__What is needed__:
Both the line containing "jest faktorem typu" and the line containing "0$ dla każdego" belong to the span. Output exactly that span from the listing below, and nothing outside it.

=== Data for this exercise ===

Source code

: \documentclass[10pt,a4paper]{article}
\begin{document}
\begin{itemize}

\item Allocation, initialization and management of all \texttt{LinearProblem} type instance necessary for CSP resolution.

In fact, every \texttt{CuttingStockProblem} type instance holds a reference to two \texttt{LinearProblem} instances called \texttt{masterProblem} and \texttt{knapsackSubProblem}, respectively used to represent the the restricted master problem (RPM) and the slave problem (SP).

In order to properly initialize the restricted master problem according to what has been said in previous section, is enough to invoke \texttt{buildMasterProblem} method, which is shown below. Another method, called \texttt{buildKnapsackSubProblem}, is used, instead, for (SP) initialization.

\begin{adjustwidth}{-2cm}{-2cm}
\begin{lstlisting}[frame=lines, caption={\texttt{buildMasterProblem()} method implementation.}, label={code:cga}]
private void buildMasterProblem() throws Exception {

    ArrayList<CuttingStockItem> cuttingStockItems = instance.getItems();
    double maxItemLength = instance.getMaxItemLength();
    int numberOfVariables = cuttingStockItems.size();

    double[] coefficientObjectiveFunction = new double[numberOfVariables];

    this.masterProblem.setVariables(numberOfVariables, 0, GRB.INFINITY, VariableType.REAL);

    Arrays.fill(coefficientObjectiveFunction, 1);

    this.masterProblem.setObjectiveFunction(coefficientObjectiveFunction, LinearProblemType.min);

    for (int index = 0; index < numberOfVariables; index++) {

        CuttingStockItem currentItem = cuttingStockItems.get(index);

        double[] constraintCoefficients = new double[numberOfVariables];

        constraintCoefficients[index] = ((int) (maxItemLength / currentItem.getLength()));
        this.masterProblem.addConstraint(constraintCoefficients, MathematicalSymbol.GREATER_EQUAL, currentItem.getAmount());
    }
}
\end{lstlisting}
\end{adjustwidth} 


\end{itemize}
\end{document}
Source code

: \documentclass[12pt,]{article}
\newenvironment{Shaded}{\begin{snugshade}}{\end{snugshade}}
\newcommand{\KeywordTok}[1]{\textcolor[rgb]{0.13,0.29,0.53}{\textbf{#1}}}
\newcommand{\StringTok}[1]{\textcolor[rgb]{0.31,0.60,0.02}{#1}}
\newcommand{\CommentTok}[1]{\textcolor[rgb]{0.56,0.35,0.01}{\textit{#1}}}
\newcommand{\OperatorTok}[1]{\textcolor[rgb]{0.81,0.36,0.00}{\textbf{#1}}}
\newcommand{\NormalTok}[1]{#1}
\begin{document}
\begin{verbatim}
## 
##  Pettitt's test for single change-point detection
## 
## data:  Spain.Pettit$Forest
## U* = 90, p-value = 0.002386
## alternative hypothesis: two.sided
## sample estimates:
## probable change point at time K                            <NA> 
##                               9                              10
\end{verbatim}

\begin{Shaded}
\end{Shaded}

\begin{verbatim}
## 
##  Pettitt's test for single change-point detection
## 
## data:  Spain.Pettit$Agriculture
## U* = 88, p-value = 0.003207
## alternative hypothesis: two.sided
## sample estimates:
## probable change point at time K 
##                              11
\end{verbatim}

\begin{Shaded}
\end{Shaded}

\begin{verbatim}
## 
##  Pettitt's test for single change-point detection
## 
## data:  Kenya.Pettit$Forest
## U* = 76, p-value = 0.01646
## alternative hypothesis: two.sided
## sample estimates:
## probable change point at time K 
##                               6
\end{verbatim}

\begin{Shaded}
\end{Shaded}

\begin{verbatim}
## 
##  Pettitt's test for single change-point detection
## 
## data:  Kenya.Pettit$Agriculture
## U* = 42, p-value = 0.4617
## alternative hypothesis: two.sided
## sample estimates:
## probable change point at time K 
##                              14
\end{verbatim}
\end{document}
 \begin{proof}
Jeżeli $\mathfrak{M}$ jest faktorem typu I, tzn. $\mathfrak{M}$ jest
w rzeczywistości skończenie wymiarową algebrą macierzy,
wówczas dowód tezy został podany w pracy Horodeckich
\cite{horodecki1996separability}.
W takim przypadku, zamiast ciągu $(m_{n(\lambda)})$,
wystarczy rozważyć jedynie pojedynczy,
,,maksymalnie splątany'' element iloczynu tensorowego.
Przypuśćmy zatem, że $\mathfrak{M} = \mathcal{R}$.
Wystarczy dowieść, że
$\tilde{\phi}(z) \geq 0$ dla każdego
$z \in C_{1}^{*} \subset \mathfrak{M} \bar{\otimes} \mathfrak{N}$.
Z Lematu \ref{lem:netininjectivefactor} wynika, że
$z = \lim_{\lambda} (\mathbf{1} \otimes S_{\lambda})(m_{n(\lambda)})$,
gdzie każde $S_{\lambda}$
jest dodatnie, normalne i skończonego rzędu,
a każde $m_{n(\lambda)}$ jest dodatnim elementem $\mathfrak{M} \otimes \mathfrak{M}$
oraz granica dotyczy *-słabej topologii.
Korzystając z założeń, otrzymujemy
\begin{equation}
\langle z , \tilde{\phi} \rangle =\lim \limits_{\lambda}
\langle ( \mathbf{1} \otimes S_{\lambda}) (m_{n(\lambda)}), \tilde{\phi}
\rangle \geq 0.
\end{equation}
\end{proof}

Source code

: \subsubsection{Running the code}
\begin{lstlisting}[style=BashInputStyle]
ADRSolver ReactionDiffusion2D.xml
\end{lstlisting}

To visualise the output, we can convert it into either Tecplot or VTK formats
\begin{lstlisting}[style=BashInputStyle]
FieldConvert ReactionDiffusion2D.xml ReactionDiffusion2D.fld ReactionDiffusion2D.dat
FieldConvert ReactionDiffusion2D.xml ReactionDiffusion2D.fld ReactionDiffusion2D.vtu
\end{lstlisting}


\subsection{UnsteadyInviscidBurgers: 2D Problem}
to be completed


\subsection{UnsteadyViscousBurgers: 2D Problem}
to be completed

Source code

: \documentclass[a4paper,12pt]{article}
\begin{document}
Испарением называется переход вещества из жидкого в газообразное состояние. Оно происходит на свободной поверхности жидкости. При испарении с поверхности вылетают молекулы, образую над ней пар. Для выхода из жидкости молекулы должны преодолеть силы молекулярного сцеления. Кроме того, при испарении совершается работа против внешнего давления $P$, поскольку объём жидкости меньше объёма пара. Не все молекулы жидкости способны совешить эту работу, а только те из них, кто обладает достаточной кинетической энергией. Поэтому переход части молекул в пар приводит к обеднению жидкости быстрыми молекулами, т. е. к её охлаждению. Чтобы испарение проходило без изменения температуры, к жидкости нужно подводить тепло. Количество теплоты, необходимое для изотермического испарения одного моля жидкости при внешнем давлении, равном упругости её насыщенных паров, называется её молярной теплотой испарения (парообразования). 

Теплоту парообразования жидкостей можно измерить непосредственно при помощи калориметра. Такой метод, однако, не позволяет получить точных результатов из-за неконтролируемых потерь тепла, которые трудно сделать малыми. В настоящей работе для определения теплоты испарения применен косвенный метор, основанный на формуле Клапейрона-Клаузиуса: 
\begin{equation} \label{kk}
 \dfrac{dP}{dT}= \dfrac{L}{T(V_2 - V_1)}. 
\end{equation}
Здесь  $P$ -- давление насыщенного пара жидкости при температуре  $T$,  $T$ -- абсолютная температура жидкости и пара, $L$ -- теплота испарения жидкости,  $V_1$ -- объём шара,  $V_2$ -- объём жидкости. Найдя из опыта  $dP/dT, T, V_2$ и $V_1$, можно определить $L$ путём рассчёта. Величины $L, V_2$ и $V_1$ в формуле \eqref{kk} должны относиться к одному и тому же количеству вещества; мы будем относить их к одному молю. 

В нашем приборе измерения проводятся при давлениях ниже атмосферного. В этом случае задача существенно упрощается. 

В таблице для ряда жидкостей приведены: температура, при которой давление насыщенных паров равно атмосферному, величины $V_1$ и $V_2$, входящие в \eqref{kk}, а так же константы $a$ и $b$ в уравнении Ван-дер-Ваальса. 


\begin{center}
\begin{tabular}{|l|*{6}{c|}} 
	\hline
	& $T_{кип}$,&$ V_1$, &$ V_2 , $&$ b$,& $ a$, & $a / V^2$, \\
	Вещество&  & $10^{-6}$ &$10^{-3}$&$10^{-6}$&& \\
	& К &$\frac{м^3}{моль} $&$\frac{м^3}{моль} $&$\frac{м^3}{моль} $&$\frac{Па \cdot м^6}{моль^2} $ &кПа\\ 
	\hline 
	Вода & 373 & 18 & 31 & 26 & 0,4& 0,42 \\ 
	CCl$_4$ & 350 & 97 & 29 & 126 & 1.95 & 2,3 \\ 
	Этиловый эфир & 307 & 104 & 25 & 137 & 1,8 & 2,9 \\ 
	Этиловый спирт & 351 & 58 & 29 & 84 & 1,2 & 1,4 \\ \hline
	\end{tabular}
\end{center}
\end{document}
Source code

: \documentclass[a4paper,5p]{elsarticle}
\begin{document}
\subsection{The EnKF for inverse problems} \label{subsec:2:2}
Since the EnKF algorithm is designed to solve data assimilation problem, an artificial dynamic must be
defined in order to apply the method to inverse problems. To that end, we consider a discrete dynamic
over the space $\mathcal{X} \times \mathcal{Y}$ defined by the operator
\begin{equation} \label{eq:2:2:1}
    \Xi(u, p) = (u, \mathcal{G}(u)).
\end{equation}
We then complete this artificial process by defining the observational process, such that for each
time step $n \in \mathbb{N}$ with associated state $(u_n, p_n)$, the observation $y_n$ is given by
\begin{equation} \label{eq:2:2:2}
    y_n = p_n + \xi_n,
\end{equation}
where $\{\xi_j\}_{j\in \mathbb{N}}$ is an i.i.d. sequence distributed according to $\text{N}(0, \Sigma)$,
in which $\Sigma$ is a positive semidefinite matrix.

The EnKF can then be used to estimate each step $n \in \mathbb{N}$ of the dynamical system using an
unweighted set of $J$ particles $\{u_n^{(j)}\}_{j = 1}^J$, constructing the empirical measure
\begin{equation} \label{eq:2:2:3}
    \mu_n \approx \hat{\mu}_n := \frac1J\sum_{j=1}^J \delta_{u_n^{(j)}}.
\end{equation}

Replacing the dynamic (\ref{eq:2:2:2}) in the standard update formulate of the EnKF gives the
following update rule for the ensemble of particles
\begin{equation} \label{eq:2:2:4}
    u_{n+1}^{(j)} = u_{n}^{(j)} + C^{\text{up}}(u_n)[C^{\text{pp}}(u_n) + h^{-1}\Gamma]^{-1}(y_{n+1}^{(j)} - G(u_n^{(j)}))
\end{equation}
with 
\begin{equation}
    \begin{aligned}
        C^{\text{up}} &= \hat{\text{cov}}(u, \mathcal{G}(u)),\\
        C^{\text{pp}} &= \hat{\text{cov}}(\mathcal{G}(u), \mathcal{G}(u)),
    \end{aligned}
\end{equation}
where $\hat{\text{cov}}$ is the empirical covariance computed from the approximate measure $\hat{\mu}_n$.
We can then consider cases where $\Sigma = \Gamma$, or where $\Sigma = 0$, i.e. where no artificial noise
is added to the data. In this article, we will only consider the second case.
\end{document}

===

__Task output__:
Jeżeli $\mathfrak{M}$ jest faktorem typu I, tzn. $\mathfrak{M}$ jest
w rzeczywistości skończenie wymiarową algebrą macierzy,
wówczas dowód tezy został podany w pracy Horodeckich
\cite{horodecki1996separability}.
W takim przypadku, zamiast ciągu $(m_{n(\lambda)})$,
wystarczy rozważyć jedynie pojedynczy,
,,maksymalnie splątany'' element iloczynu tensorowego.
Przypuśćmy zatem, że $\mathfrak{M} = \mathcal{R}$.
Wystarczy dowieść, że
$\tilde{\phi}(z) \geq 0$ dla każdego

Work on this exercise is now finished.